A "switch2osm" guide for Docker on Centos 7
Posted by SomeoneElse on 1 October 2018 in English. Last updated on 14 December 2019.I’ve been wanting to write an explainer for this for a while (even before this diary comment). The problem was that I wasn’t aware of a Docker example that (a) was reasonably up to date and (b) was designed around tile serving (rather than style design for example).
However, this docker example was recently mentioned by its author on IRC. It’s based on the building a tile server for 18.04 instructions and also handles importing data and running the tile server afterwards.

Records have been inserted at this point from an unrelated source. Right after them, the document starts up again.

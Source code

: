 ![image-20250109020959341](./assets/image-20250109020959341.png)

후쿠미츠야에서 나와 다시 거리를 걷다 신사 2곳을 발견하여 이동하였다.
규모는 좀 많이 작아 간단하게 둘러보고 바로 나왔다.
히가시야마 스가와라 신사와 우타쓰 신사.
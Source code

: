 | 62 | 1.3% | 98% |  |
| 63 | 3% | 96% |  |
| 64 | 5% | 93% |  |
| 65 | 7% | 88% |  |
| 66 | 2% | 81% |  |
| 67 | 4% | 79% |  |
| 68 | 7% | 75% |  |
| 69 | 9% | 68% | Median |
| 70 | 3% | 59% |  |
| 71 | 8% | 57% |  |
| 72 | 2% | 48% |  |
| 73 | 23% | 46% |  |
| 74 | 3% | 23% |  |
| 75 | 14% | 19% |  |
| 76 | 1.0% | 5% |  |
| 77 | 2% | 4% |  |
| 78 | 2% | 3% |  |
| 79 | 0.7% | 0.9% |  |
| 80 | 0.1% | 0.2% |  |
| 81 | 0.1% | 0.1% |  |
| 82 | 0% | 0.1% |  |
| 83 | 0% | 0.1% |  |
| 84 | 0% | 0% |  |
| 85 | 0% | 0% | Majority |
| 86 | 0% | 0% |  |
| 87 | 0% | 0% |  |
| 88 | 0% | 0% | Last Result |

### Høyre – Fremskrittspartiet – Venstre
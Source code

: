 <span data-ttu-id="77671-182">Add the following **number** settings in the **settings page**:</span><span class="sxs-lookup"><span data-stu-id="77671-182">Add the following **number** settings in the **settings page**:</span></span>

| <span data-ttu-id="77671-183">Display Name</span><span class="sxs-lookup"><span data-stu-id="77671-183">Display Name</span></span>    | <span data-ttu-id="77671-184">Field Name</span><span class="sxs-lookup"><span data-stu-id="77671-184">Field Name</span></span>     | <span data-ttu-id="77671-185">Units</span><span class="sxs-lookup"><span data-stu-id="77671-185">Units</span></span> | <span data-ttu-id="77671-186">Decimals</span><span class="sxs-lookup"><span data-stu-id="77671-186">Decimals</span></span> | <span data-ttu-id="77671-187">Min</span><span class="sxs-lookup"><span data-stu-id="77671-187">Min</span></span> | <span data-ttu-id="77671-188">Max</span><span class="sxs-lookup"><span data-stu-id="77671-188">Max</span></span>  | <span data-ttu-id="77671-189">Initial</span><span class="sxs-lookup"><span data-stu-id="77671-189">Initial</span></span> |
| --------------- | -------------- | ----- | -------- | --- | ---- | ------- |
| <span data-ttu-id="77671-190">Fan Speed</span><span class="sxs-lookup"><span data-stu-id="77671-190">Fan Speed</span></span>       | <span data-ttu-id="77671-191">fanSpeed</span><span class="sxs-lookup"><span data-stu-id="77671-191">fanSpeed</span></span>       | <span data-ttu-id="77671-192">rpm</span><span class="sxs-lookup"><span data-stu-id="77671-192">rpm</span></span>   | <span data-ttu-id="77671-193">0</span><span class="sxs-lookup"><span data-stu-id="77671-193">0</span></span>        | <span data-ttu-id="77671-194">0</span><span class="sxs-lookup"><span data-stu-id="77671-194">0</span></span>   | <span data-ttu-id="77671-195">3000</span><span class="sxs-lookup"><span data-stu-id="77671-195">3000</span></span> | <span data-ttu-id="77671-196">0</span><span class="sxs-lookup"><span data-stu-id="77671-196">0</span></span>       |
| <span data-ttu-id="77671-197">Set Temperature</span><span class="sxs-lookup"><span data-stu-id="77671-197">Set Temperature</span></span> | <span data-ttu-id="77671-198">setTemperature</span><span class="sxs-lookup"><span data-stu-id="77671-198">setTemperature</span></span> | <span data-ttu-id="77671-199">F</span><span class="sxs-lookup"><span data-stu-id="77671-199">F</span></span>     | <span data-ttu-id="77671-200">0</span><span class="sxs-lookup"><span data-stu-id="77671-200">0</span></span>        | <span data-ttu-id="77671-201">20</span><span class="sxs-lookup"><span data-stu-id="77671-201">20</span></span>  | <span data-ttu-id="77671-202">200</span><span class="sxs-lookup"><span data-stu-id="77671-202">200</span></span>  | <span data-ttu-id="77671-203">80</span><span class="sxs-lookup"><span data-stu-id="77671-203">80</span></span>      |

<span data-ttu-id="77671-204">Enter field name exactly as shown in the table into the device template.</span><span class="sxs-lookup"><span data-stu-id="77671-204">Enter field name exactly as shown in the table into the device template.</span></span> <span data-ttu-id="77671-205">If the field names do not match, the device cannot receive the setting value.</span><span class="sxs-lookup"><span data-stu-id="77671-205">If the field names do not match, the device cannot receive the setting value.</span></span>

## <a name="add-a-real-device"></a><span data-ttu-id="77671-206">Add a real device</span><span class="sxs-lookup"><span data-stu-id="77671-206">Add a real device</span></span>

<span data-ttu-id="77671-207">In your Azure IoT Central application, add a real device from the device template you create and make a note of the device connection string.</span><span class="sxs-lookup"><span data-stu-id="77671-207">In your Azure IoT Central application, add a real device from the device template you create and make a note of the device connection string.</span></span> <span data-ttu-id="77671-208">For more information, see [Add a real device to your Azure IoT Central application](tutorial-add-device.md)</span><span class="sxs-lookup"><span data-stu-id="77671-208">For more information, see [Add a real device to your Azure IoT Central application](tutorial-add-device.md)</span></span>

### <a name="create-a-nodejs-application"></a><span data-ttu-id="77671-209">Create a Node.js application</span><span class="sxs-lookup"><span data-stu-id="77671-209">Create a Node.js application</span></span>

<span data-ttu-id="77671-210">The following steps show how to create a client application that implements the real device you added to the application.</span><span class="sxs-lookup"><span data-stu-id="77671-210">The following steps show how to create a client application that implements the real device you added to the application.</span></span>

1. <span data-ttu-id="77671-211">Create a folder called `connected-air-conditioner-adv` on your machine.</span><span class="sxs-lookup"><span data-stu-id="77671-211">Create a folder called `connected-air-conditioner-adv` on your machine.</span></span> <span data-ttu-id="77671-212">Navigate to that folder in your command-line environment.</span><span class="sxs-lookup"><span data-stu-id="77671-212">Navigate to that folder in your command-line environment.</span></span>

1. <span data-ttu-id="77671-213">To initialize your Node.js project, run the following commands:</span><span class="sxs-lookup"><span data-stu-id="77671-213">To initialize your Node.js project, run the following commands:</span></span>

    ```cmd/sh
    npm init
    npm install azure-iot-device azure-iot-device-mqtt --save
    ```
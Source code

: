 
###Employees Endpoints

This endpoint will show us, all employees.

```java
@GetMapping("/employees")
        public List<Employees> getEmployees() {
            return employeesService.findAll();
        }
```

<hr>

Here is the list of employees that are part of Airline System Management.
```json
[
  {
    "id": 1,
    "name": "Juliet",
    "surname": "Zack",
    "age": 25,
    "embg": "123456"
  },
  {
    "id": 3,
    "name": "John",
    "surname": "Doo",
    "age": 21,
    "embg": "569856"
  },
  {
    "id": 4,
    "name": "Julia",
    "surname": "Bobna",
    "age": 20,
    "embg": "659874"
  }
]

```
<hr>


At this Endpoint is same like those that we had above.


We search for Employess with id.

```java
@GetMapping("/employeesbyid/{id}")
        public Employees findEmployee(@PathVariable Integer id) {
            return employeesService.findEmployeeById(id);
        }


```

First things first, I installed Centos 7 on a virtual machine. I got a “minimal” iso image for that from here. I installed it (which involved turning the network on inside the installer and selecting the disk to install on). I also set a root password and added a non-root user (I’ll use the example “renderaccount” below), and noted the IP address that it obtained. I did a “yum update” to install any available software updates.
There are a few sets of instructions for “installing Docker on Centos” - DigitalOcean have one, and there’s one here which also contains lots of other useful information. Following the instructions there:
su -
yum install yum-utils device-mapper-persistent-data lvm2 wget
yum-config-manager --add-repo https://download.docker.com/linux/centos/docker-ce.repo
yum install docker-ce
systemctl start docker
If you then do this:
systemctl status docker
In the output you should see “active (running)”. Do this:
systemctl enable docker
in order to have docker start every time and then exit from root and do this from you’re non-root user:
sudo usermod -aG docker $USER
So that you can control docker from that non-root user. Log out and back in and do this:
docker container run hello-world
It should say “Hello from Docker!” to show that everything is working OK. If instead you see “permission denied” it probably means you haven’t logged out and back in again.